Here is a list of good things that happen during January if you live in the American Northeast: 

  1. We remember Martin Luther King, Jr. and his legacy.

  2. We get a day off work/school to remember Martin Luther King, Jr. and his legacy.

  3. The Golden Globes are an event that happens in California and also on television if you have cable. 

  4. We then get to enjoy the Fashion Recap after the Golden Globes.

  5.  Some things go on sale. Like cars you don’t want to drive in January. Or TVs you don’t want to haul home in January. 

That’s it. The complete bucket of January joy poured out. (But be sure to toss salt on it or else it will turn to ice.)

It seems the only people who are happy in January are Zumba instructors. They get to be inside and elevate their frothy endorphins while doing a hip-hop dance that I will try to follow but invariably just grapevine my way into a deranged Macarena.

Besides Zumba instructors, there is another human living in the American Northeast who does not struggle with the Jans/Febs. 

I live with this human. His name is Husband. Husband is relentlessly chill. In fact, where hardship and woes are concerned, he is an all-around cool customer. I am told this is the mark of his birthright as a Canadian (show me a Canadian who is not earnest, I dare you), so even-keeled and fair-minded. This explains most of his immunity to the Jans/Febs.

There is another reason, though, that has nothing to do with his natural disposition and everything to do with his upbringing which was largely devoid of holidays, celebrations, birthday cakes, and all the trappings of my girlhood steeped in Americonsumerism. Where my December was a cozy hearth with stockings hung on the mantle, Husband’s was, you know, just a regular mantle, probably with the music stand he set up in front of it so his parents would believe he had actually practiced his violin (instead of watching “Days of our Lives” as was his weekday practice). He had no holiday letdown growing up and therefore he just soldiers into the barren month of January without expectation. Whereas my January is a snowglobe with snowflakes swirling around a bottle of anti-depressants and a lost mitten, Husband’s is a snowglobe with a peaceful tableau reminiscent of a Thomas Kinkade painting before they were mass produced by underlings.

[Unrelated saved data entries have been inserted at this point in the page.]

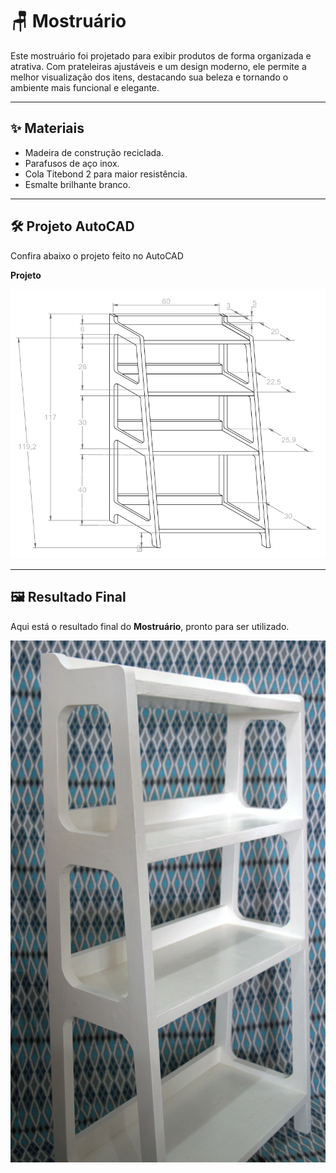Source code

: # 🪑 Mostruário

Este mostruário foi projetado para exibir produtos de forma organizada e atrativa. Com prateleiras ajustáveis e um design moderno, ele permite a melhor visualização dos itens, destacando sua beleza e tornando o ambiente mais funcional e elegante.

---

## ✨ Materiais

- Madeira de construção reciclada.
- Parafusos de aço inox.
- Cola Titebond 2 para maior resistência.
- Esmalte brilhante branco.

---

## 🛠 Projeto AutoCAD

Confira abaixo o projeto feito no AutoCAD

**Projeto**
<p align="center">
  <img width="800" height="auto" src="../mostruario/proj.png" alt="Projeto">
</p>

---

## 🖼 Resultado Final

Aqui está o resultado final do **Mostruário**, pronto para ser utilizado.

<p align="center">
  <img width="800" height="auto" src="../mostruario/foto1.png" alt="Mostruário Finalizado">
</p>
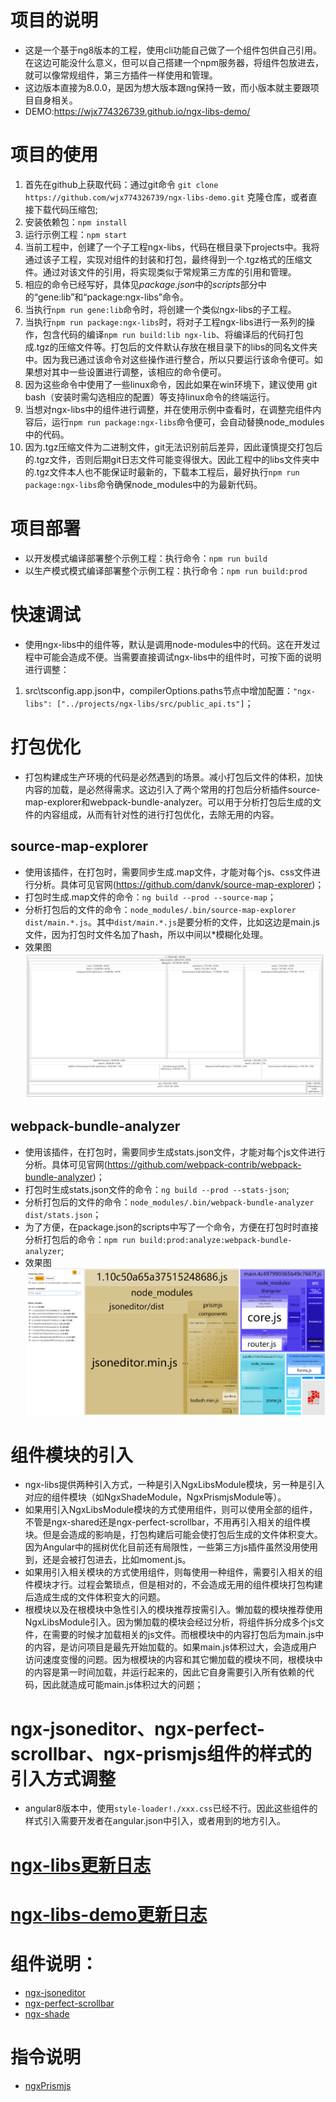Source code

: # 项目的说明
- 这是一个基于ng8版本的工程，使用cli功能自己做了一个组件包供自己引用。在这边可能没什么意义，但可以自己搭建一个npm服务器，将组件包放进去，就可以像常规组件，第三方插件一样使用和管理。
- 这边版本直接为8.0.0，是因为想大版本跟ng保持一致，而小版本就主要跟项目自身相关。
- DEMO:https://wjx774326739.github.io/ngx-libs-demo/

# 项目的使用
1. 首先在github上获取代码：通过git命令 `git clone https://github.com/wjx774326739/ngx-libs-demo.git` 克隆仓库，或者直接下载代码压缩包;
2. 安装依赖包：`npm install `
3. 运行示例工程：`npm start`
4. 当前工程中，创建了一个子工程ngx-libs，代码在根目录下projects中。我将通过该子工程，实现对组件的封装和打包，最终得到一个.tgz格式的压缩文件。通过对该文件的引用，将实现类似于常规第三方库的引用和管理。
5. 相应的命令已经写好，具体见*package.json*中的*scripts*部分中的“gene:lib”和“package:ngx-libs”命令。
6. 当执行` npm run gene:lib `命令时，将创建一个类似ngx-libs的子工程。
7. 当执行` npm run package:ngx-libs `时，将对子工程ngx-libs进行一系列的操作，包含代码的编译` npm run build:lib ngx-lib `、将编译后的代码打包成.tgz的压缩文件等。打包后的文件默认存放在根目录下的libs的同名文件夹中。因为我已通过该命令对这些操作进行整合，所以只要运行该命令便可。如果想对其中一些设置进行调整，该相应的命令便可。
8. 因为这些命令中使用了一些linux命令，因此如果在win环境下，建议使用 git bash（安装时需勾选相应的配置）等支持linux命令的终端运行。
9. 当想对ngx-libs中的组件进行调整，并在使用示例中查看时，在调整完组件内容后，运行` npm run package:ngx-libs `命令便可，会自动替换node_modules中的代码。
10. 因为.tgz压缩文件为二进制文件，git无法识别前后差异，因此谨慎提交打包后的.tgz文件，否则后期git日志文件可能变得很大。因此工程中的libs文件夹中的.tgz文件本人也不能保证时最新的，下载本工程后，最好执行` npm run package:ngx-libs `命令确保node_modules中的为最新代码。

# 项目部署
- 以开发模式编译部署整个示例工程：执行命令：`npm run build`
- 以生产模式模式编译部署整个示例工程：执行命令：`npm run build:prod`

# 快速调试
- 使用ngx-libs中的组件等，默认是调用node-modules中的代码。这在开发过程中可能会造成不便。当需要直接调试ngx-libs中的组件时，可按下面的说明进行调整：
1. src\tsconfig.app.json中，compilerOptions.paths节点中增加配置：` "ngx-libs": ["../projects/ngx-libs/src/public_api.ts"] `；

# 打包优化
- 打包构建成生产环境的代码是必然遇到的场景。减小打包后文件的体积，加快内容的加载，是必然得需求。这边引入了两个常用的打包后分析插件source-map-explorer和webpack-bundle-analyzer。可以用于分析打包后生成的文件的内容组成，从而有针对性的进行打包优化，去除无用的内容。
## source-map-explorer
- 使用该插件，在打包时，需要同步生成.map文件，才能对每个js、css文件进行分析。具体可见官网(https://github.com/danvk/source-map-explorer)；
- 打包时生成.map文件的命令：`ng build --prod --source-map`；
- 分析打包后的文件的命令：`node_modules/.bin/source-map-explorer dist/main.*.js`。其中`dist/main.*.js`是要分析的文件，比如这边是main.js文件，因为打包时文件名加了hash，所以中间以*模糊化处理。
- 效果图
![Image text](src/assets/analyze/source-map-explorer/source-map-explorer.png)
## webpack-bundle-analyzer
- 使用该插件，在打包时，需要同步生成stats.json文件，才能对每个js文件进行分析。具体可见官网(https://github.com/webpack-contrib/webpack-bundle-analyzer)；
- 打包时生成stats.json文件的命令：`ng build --prod --stats-json`;
- 分析打包后的文件的命令：`node_modules/.bin/webpack-bundle-analyzer dist/stats.json`；
- 为了方便，在package.json的scripts中写了一个命令，方便在打包时时直接分析打包后的命令：`npm run build:prod:analyze:webpack-bundle-analyzer`;
- 效果图
![Image text](src/assets/analyze/webpack-bundle-analyzer/webpack-bundle-analyzer.png)

# 组件模块的引入
- ngx-libs提供两种引入方式，一种是引入NgxLibsModule模块，另一种是引入对应的组件模块（如NgxShadeModule，NgxPrismjsModule等）。
- 如果用引入NgxLibsModule模块的方式使用组件，则可以使用全部的组件，不管是ngx-shared还是ngx-perfect-scrollbar，不用再引入相关的组件模块。但是会造成的影响是，打包构建后可能会使打包后生成的文件体积变大。因为Angular中的摇树优化目前还有局限性，一些第三方js插件虽然没用使用到，还是会被打包进去，比如moment.js。
- 如果用引入相关模块的方式使用组件，则每使用一种组件，需要引入相关的组件模块才行。过程会繁琐点，但是相对的，不会造成无用的组件模块打包构建后造成生成的文件体积变大的问题。
- 根模块以及在根模块中急性引入的模块推荐按需引入。懒加载的模块推荐使用NgxLibsModule引入。因为懒加载的模块会经过分析，将组件拆分成多个js文件，在需要的时候才加载相关的js文件。而根模块中的内容打包后为main.js中的内容，是访问项目是最先开始加载的。如果main.js体积过大，会造成用户访问速度变慢的问题。因为根模块的内容和其它懒加载的模块不同，根模块中的内容是第一时间加载，并运行起来的，因此它自身需要引入所有依赖的代码，因此就造成可能main.js体积过大的问题；

# ngx-jsoneditor、ngx-perfect-scrollbar、ngx-prismjs组件的样式的引入方式调整
- angular8版本中，使用`style-loader!./xxx.css`已经不行。因此这些组件的样式引入需要开发者在angular.json中引入，或者用到的地方引入。

# [ngx-libs更新日志](/projects/ngx-libs/changelog.md)

# [ngx-libs-demo更新日志](/src/changelog.md)

# 组件说明：
- [ngx-jsoneditor](/src/app/modules/jsoneditor-demo/readme.md)
- [ngx-perfect-scrollbar](/src/app/modules/perfect-scrollbar-demo/readme.md)
- [ngx-shade](/src/app/modules/shade-demo/readme.md)

# 指令说明
- [ngxPrismjs](/src/app/modules/prismjs-demo/readme.md)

Do you know anyone who has none of the post-holiday funk, none of the snow-capped mountain highs of the holiday season and none of the deep valley lows of the daunting new year? Isn’t it a little curious? What is there even to talk about in January if not lamentation? Perhaps I am getting the chorus wrong here, though, because Husband is the son of immigrants whose entire lives have been one, long, strong lamentation. His parents did their darndest to build a better life for their sons in a country that was as foreign in its culture, language and traditions as they could possibly imagine. They were not concerned whether they were going to have to pay express shipping on the shearling bathrobe they had embroidered with a monogram. They were interested in paying their rent and not being deported. That has a way of informing a boy who becomes a man who understands what a real crisis is. A crisis, contrary to what my Jans/Febs contend, is not Sephora running out of my favorite--actually, no crisis involves the word “Sephora.” Forget I ever mentioned it.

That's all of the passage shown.